What the task asks: Only the lines from the top of the material through the line containing "Profundidade da Prateleira" should be restated, each one exactly.

Extracted material:
# # # # # # #

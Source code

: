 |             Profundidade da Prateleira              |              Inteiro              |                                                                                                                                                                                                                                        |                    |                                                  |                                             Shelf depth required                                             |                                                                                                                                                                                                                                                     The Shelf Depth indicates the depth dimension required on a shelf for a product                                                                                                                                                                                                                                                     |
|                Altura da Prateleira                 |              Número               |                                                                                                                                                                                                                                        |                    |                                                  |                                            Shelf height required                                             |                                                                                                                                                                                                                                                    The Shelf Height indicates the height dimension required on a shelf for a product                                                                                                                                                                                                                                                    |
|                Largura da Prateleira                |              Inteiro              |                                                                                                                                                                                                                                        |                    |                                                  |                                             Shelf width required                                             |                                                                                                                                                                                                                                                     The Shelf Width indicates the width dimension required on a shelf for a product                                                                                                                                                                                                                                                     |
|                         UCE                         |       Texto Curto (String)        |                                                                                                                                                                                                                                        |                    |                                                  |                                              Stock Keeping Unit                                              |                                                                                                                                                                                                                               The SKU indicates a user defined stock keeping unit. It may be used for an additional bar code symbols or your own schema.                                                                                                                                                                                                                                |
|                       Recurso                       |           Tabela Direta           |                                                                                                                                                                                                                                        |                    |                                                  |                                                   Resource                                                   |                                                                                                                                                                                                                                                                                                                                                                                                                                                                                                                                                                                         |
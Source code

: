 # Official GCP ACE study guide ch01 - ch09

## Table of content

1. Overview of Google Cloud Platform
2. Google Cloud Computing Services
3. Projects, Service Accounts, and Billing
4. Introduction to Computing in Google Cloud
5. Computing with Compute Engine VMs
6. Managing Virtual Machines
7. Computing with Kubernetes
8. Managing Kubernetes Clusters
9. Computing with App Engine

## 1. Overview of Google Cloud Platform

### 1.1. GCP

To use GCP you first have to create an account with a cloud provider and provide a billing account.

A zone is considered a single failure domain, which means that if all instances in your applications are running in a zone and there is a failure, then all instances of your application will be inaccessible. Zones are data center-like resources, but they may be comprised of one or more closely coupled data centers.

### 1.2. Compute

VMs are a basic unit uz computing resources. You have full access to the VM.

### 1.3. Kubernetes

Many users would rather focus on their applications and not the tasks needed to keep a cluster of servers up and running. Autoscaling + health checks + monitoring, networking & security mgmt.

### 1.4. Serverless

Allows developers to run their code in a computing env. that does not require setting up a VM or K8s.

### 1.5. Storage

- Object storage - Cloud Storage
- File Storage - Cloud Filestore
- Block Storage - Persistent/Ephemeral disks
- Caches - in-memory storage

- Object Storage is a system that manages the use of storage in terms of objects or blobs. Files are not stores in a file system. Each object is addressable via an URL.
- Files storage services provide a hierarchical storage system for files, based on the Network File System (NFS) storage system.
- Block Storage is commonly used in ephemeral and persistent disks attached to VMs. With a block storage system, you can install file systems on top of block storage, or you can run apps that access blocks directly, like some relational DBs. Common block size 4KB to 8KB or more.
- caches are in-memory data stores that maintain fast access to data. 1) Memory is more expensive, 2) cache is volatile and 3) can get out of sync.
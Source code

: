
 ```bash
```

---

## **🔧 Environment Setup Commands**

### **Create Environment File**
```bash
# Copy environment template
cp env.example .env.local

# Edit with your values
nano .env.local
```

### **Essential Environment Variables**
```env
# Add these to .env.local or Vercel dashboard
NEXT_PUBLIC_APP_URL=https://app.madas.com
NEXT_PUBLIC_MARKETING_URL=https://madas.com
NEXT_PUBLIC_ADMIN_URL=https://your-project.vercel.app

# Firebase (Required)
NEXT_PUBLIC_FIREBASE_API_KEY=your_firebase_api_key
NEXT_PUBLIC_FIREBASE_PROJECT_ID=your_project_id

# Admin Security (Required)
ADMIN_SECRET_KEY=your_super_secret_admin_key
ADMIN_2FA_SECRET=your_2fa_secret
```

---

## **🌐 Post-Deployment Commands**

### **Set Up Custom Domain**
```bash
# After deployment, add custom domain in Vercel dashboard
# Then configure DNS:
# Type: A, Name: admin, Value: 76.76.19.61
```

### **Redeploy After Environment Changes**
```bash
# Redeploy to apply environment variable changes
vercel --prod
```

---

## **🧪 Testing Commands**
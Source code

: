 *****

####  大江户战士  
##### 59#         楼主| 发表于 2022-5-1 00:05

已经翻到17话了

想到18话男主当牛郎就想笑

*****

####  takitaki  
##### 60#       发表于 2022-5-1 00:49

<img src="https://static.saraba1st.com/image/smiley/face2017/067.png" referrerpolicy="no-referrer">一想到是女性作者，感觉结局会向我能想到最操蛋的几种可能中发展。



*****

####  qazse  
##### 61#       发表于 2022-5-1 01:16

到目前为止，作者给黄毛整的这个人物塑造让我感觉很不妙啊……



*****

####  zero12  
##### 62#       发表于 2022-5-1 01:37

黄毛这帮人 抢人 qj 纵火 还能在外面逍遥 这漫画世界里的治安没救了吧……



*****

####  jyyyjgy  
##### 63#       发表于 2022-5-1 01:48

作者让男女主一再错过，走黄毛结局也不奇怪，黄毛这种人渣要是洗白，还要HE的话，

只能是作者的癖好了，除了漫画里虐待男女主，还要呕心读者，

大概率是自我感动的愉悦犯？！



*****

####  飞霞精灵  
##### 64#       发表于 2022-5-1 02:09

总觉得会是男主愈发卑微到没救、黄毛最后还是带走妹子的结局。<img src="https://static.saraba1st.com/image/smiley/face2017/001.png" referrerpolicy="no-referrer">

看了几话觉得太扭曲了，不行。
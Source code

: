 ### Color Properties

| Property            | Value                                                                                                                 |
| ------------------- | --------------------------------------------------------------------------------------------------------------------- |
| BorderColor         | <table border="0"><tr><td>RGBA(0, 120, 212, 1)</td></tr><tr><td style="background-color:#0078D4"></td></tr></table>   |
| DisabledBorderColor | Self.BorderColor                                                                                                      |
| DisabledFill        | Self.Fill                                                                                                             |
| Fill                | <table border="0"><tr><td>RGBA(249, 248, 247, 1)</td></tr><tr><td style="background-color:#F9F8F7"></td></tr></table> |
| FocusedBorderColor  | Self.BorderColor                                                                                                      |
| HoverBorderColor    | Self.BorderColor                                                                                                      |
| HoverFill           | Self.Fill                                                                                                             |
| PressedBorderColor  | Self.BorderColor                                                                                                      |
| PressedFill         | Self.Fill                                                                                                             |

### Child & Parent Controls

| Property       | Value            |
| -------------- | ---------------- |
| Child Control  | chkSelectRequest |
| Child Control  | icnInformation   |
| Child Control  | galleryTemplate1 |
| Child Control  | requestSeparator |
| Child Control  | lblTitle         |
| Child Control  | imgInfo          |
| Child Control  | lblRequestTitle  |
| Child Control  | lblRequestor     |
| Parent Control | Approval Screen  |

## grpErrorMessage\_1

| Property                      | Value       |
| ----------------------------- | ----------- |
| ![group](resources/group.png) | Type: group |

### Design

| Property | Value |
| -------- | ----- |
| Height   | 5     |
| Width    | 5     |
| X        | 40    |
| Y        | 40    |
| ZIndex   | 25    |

# # # # # # #

Exercise answer:
Source code

: |             Profundidade da Prateleira              |              Inteiro              |                                                                                                                                                                                                                                        |                    |                                                  |                                             Shelf depth required                                             |                                                                                                                                                                                                                                                     The Shelf Depth indicates the depth dimension required on a shelf for a product                                                                                                                                                                                                                                                     |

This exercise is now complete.